18_09_13 Daten sind frei? Kommerz oder Kontroll?

Die Daten sind frei? Kommerz oder Kontrolle? (07.+13.09.2018)

Die Europäische Datenschutz-Grundverordnung (EU-DS-GVO) ist seit dem 25. Mai 2018 zur Anwendung in den EU-Mitgliedsstaaten aufgegeben worden. Bis zu ihrem Entstehen war es ein langer Weg. Gemeinsam mit der „CIVIC GmbH – Institut für internationale Bildung“ hat das Europe Direct Dortmund im Rahmen seiner Europa-Projektwochen 2018 Schulen und Jugendeinrichtungen die Politiksimulation „Die Daten sind frei? Kommerz oder Kontrolle?“ angeboten, das eben diesen langen Weg der Gesetzgebung auf europäischer Ebene nachstellt. Wir durften drei dieser Simulationen durchführen – am Gymnasium an der Schweizer Allee in Dortmund sowie an der Willy-Brandt-Gesamtschule in Bochum.

Die EU-DS-GVO

Als EU-Verordnung wurde die DS-GVO im Mai 2016 verabschiedet und musste bis zum Mai 2018 in den einzelnen EU-Mitgliedstaaten umgesetzt werden. Sie trat unmittelbar in Kraft und ist allgemeingültig. Mit ihr wurden einheitliche, EU-weite Regeln festgelegt, wie die personenbezogenen Daten der EU-Bürger_innen gesammelt und verarbeitet werden dürfen und müssen. Damit sind sie aber nicht ausschließlich für innerhalb der EU ansässige Unternehmen und Institutionen bindend, sondern auch für alle international agierenden Einrichtungen, die Daten von EU-Bürger_innen erheben.
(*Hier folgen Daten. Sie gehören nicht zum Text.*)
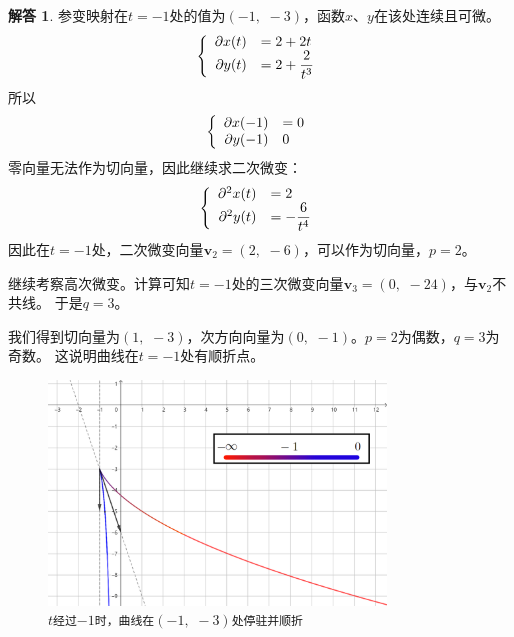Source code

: \documentclass[12pt,UTF8]{ctexbook}
\theoremstyle{definition}
\newtheorem*{so}{解答}
\theoremstyle{plain}
\begin{document}
\begin{so}
    参变映射在$t=-1$处的值为$(-1, \,\,-3)$，函数$x$、$y$在该处连续且可微。
    $$
    \left\{
        \begin{array}[]{rl}
            \partial x(t) &=2 + 2t \\
            \partial y(t) &\displaystyle = 2 + \frac{2}{t^3}\\
        \end{array}
    \right.
    $$
    所以
    $$
    \left\{
        \begin{array}[]{rl}
            \partial x(-1) &= 0 \\
            \partial y(-1) & 0\\
        \end{array}
    \right.
    $$
    零向量无法作为切向量，因此继续求二次微变：
    $$
    \left\{
        \begin{array}[]{rl}
            \partial^2 x(t) &=2 \\
            \partial^2 y(t) &\displaystyle = - \frac{6}{t^4}\\
        \end{array}
    \right.
    $$
    因此在$t=-1$处，二次微变向量$\mathbf{v}_2 = (2, \,\,-6)$，可以作为切向量，$p=2$。

    继续考察高次微变。计算可知$t=-1$处的三次微变向量$\mathbf{v}_3 = (0, \,\,-24)$，与$\mathbf{v}_2$不共线。
    于是$q=3$。
    
    我们得到切向量为$(1,\,\,-3)$，次方向向量为$(0,\,\,-1)$。$p=2$为偶数，$q=3$为奇数。
    这说明曲线在$t=-1$处有顺折点。
\end{so}

\begin{figure}[h] 
    \centering
    \includegraphics[width=0.8\textwidth]{tu/曲线局部渐近行为01.png}
    \caption*{\texttt{$t$经过$-1$时，曲线在$(-1, \,\,-3)$处停驻并顺折}}
\end{figure}
\end{document}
Auf der Webseite der EU kann die Verordnung im Original nachgelesen werden.

Politiksimulation

Wer oder was sammelt wo und wann personenbezogene Daten? Wie alltäglich das Sammeln unser aller Daten geworden ist, stellten die Jugendlichen gleich zu Beginn der Simulationen in der einführenden Diskussion fest. Zur Debatte stand dabei, wie sinnvoll ein solches Datensammeln ist. Werden beim Online-Shopping die Adressen gespeichert, ist das sinnvoll, um beim nächsten Einkauf Zeit zu sparen. Speichern aber beispielsweise Fitness-Armbänder den kompletten sportlichen Tagesablauf oder sogar unser Essverhalten, können solche Daten in den falschen Händen sehr schnell zweckentfremdet werden. Dies sahen die Schüler_innen als größte Gefahr beim ungeregelten Umgang mit persönlichen Daten an, insbesondere wenn dies durch private Unternehmen geschehe.

An dieser Stelle setzte die Simulation an: Durch das Nachspielen der drei Gesetzgebungsinstanzen auf EU-Ebene (Kommission, Parlament und Ministerrat) sollten die Jugendlichen entlang des ordentlichen Gesetzgebungsverfahrens ein Gesetz zur Regelung der Speicherung personenbezogener Daten erlassen. Zunächst veröffentlichte die Kommission einen Vorschlag und gab diesen an Parlament und Rat weiter. Die EU-Abgeordneten und Minister_innen diskutierten zeitgleich in einer ersten Lesung den Entwurf und entschieden über Änderungen. Diese wurden schließlich unter beiden Gremien ausgetauscht und nochmals zur Abstimmung gestellt. Gab es auch in dieser zweiten Lesung Uneinigkeiten, wurde der Vermittlungsausschuss einberufen und alle drei Instanzen sammelten sich und diskutierten erneut miteinander. Ziel der Simulation war nicht, ein Gesetzgebungsverfahren erfolgreich durch die Instanzen zu bringen, sondern die Abläufe hinter dem Verfahren kennenzulernen und zu verstehen.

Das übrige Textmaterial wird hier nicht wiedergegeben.